El entrenador Hassan, máximo goleador histórico de Egipto con 67 tantos, suele utilizar un 4-2-3-1, aunque en algunos encuentros recurrió a una línea de cinco defensores cuando enfrentó rivales de mayor poder ofensivo. Más allá del dibujo, la idea es siempre la misma: mantener un bloque compacto, reducir espacios interiores y salir rápido cuando recupera la pelota. El mediocampo, integrado habitualmente por Marwan Attia y Mohanad Lashin, prioriza el equilibrio antes que la elaboración y busca activar rápidamente a Salah o Marmoush.
Sin embargo, el conjunto africano también presenta vulnerabilidades que Argentina intentará aprovechar. Cuando debe asumir el protagonismo pierde claridad, le cuesta romper defensas cerradas y muchas veces termina abusando de centros o pelotazos. Su circulación suele ser prolija hasta tres cuartos de cancha, pero no siempre consigue transformar esa posesión en situaciones claras de gol. En varios partidos dio la sensación de controlar el juego más de lo que realmente lastimó.
También aparecen espacios cuando adelanta sus líneas. Los laterales, especialmente Mohamed Hany y el sector izquierdo, han mostrado dificultades en los retrocesos y pueden sufrir frente a extremos veloces o futbolistas que ataquen el espacio entre lateral y central.

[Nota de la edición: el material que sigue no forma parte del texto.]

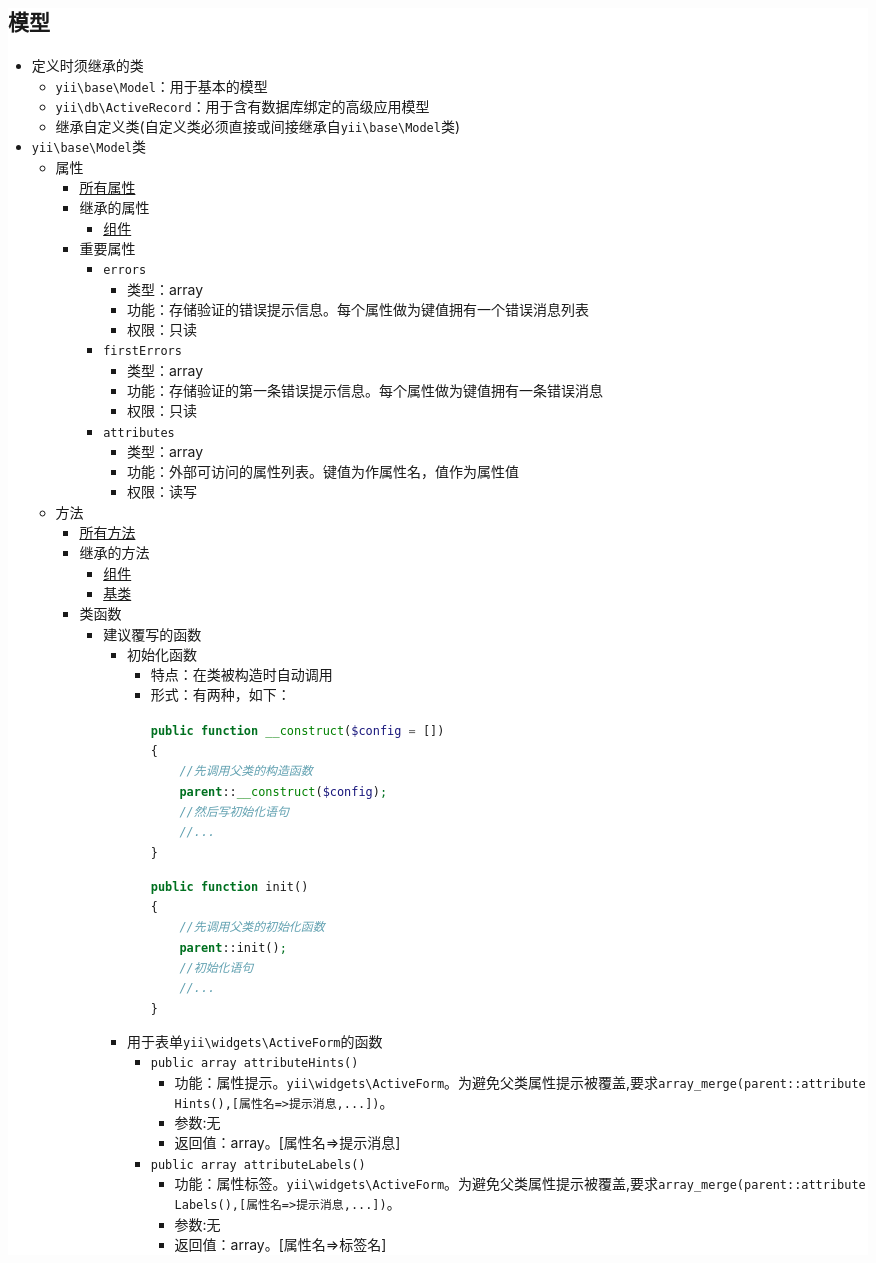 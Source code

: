 ## 模型
* 定义时须继承的类
    * `yii\base\Model`：用于基本的模型
    * `yii\db\ActiveRecord`：用于含有数据库绑定的高级应用模型
    * 继承自定义类(自定义类必须直接或间接继承自`yii\base\Model`类) 
* `yii\base\Model`类
    * 属性
        * [所有属性](https://www.yiichina.com/doc/api/2.0/yii-base-model#properties)
        * 继承的属性
            * [组件](index.html?title=/md/yii2/实用类/组件)
        * 重要属性
            * `errors`
                * 类型：array
                * 功能：存储验证的错误提示信息。每个属性做为键值拥有一个错误消息列表
                * 权限：只读
            * `firstErrors`
                * 类型：array
                * 功能：存储验证的第一条错误提示信息。每个属性做为键值拥有一条错误消息
                * 权限：只读
            * `attributes`
                * 类型：array
                * 功能：外部可访问的属性列表。键值为作属性名，值作为属性值 
                * 权限：读写
    * 方法  
        * [所有方法](https://www.yiichina.com/doc/api/2.0/yii-base-model#methods)
        * 继承的方法
            * [组件](index.html?title=/md/yii2/实用类/组件)
            * [基类](index.html?title=/md/yii2/实用类/基类)
        * 类函数
            * 建议覆写的函数
                * 初始化函数
                    * 特点：在类被构造时自动调用
                    * 形式：有两种，如下：
                        ```php
                        public function __construct($config = [])
                        {
                            //先调用父类的构造函数
                            parent::__construct($config);
                            //然后写初始化语句
                            //...
                        }
                        ```
                        ```php
                        public function init()
                        {
                            //先调用父类的初始化函数 
                            parent::init();
                            //初始化语句
                            //...
                        }
                        ```
                * 用于表单`yii\widgets\ActiveForm`的函数
                    * `public array attributeHints()`
                        * 功能：属性提示。`yii\widgets\ActiveForm`。为避免父类属性提示被覆盖,要求`array_merge(parent::attributeHints(),[属性名=>提示消息,...])`。
                        * 参数:无
                        * 返回值：array。[属性名=>提示消息]
                    * `public array attributeLabels()`
                        * 功能：属性标签。`yii\widgets\ActiveForm`。为避免父类属性提示被覆盖,要求`array_merge(parent::attributeLabels(),[属性名=>提示消息,...])`。
                        * 参数:无
                        * 返回值：array。[属性名=>标签名]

Además, la presión alta suele incomodar a sus mediocampistas, que recurren rápidamente al envío largo cuando no encuentran líneas de pase interiores.
La pelota parada representa otro aspecto a tener en cuenta. Egipto convirtió mediante acciones preparadas, pero también mostró algunas dudas en rebotes y segundas jugadas defensivas. Argentina, que llegó a esta instancia con una alta eficacia en ese rubro, podría encontrar allí una herramienta importante para romper un partido que promete desarrollarse con pocos espacios.
El aspecto físico también puede jugar un papel determinante. Egipto necesitó 120 minutos y una desgastante tanda de penales para eliminar a Australia, mientras que Argentina también debió trabajar más de la cuenta para superar a Cabo Verde. La recuperación entre ambos compromisos fue escasa, por lo que la administración de energías y la profundidad del banco de suplentes podrían adquirir un valor decisivo.
Para Scaloni, una de las claves pasará por ganar el mediocampo. Presionar a Marwan Attia y Mohanad Lashin, impedir que Salah reciba perfilado entre el lateral y el marcador central y evitar pérdidas cerca del propio arco serán aspectos fundamentales. En ese contexto, no sería extraño que el entrenador vuelva a apostar por un mediocampo con mayor equilibrio, incluso reforzando el eje con un cuarto volante si el desarrollo del partido lo exige.
Sobre el papel, la diferencia de jerarquía individual favorece claramente a la Selección Argentina. Sin embargo, Egipto reúne varias características que suelen complicar en los cruces de eliminación directa: orden táctico, disciplina, experiencia, figuras capaces de resolver partidos y una enorme confianza después de superar una definición límite. Si la "Albiceleste" consigue imponer su circulación, mover con paciencia la pelota y evitar pérdidas que alimenten los contraataques de Salah y Marmoush, tendrá grandes posibilidades de avanzar. Pero si permite que el encuentro se vuelva cerrado, físico y de escasas oportunidades, el campeón del mundo afrontará un desafío mucho más complejo de lo que sugiere la diferencia de nombres entre ambos planteles.